Find and return every line of the data that contains the word "compose".

THE INPUT:
•••••
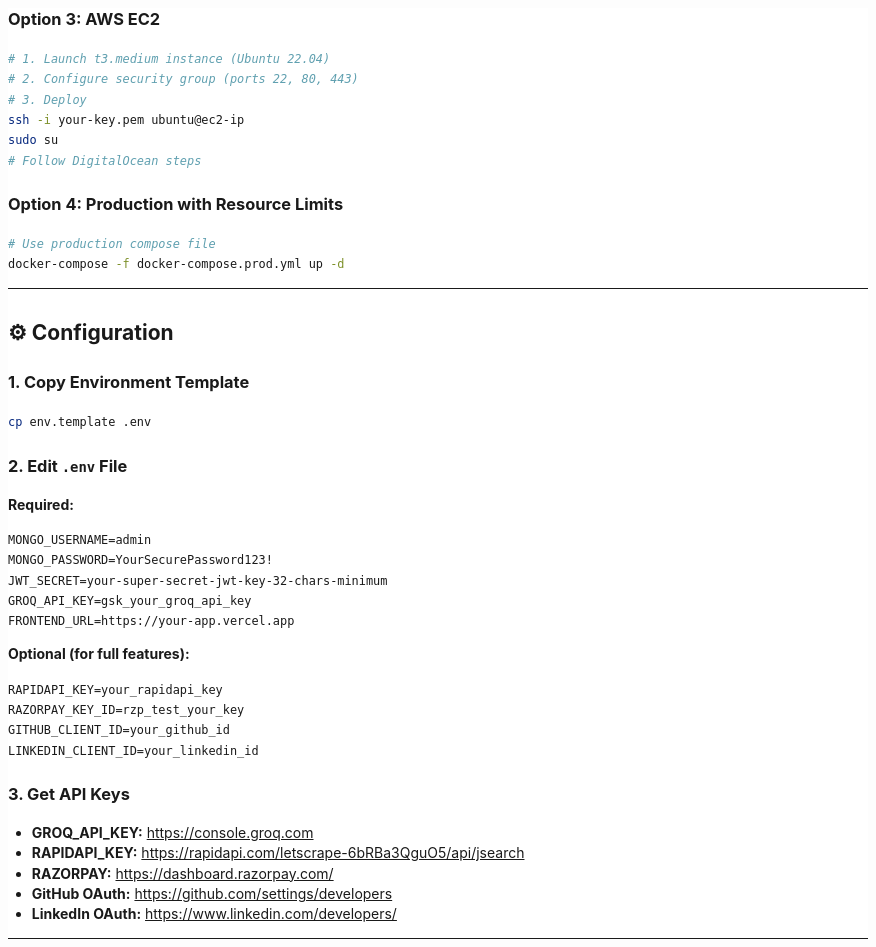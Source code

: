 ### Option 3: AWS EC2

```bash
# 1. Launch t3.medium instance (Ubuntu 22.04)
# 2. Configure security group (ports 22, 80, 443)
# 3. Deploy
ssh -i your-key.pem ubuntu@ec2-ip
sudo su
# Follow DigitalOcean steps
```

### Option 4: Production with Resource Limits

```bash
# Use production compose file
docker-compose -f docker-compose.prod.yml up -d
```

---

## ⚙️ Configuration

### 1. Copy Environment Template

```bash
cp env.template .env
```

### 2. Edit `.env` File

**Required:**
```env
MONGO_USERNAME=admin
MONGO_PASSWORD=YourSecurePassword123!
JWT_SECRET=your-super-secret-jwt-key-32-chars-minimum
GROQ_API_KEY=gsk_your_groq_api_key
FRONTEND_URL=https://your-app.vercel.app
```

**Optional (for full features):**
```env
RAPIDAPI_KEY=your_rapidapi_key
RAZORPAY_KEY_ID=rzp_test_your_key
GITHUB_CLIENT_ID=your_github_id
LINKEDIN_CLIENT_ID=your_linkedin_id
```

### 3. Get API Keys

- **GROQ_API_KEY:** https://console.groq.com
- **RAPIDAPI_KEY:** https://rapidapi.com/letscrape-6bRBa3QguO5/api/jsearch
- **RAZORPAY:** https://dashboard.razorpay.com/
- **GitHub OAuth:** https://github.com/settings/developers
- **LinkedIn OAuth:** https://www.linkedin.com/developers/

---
•••••
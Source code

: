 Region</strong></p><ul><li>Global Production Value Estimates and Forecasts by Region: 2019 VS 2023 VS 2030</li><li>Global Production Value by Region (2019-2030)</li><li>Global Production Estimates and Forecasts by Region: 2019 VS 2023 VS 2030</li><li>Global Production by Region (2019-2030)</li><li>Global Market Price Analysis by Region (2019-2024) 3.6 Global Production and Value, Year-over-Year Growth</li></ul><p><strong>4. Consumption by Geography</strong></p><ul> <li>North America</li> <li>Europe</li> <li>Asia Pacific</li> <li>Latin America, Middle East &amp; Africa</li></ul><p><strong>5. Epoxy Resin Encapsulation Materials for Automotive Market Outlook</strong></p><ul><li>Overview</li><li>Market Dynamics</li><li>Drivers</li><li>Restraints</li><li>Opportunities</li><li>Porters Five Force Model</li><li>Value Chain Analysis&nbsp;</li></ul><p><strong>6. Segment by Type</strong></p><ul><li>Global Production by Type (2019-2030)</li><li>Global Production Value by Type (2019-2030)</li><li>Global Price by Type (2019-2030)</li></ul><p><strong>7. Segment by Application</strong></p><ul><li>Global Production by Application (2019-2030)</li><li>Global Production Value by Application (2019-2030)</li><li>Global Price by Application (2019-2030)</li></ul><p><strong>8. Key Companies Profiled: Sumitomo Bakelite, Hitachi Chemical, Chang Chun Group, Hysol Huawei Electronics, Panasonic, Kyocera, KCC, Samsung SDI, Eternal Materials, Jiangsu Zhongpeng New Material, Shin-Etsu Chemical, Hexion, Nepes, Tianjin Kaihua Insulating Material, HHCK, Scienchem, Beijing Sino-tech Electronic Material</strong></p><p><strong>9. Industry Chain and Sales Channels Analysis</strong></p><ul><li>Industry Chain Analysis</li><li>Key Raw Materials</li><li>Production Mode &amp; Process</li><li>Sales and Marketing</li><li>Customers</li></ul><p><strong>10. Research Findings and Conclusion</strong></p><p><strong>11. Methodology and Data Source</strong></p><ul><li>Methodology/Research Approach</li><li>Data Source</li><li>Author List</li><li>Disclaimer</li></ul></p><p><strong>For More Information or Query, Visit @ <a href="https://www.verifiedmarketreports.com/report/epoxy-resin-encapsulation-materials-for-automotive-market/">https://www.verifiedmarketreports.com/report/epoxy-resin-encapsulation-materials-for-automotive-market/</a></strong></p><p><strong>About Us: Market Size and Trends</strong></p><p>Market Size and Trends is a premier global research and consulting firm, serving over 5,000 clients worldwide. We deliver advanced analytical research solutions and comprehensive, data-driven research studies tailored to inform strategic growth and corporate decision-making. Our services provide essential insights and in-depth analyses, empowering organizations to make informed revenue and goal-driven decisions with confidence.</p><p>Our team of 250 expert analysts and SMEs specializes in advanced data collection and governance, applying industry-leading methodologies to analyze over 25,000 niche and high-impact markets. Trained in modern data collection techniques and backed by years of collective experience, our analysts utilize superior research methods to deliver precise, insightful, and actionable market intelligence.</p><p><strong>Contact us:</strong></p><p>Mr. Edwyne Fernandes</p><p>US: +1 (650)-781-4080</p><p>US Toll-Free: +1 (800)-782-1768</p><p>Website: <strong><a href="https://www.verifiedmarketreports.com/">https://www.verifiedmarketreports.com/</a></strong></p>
•••••
TASK OUTPUT:
# Use production compose file
docker-compose -f docker-compose.prod.yml up -d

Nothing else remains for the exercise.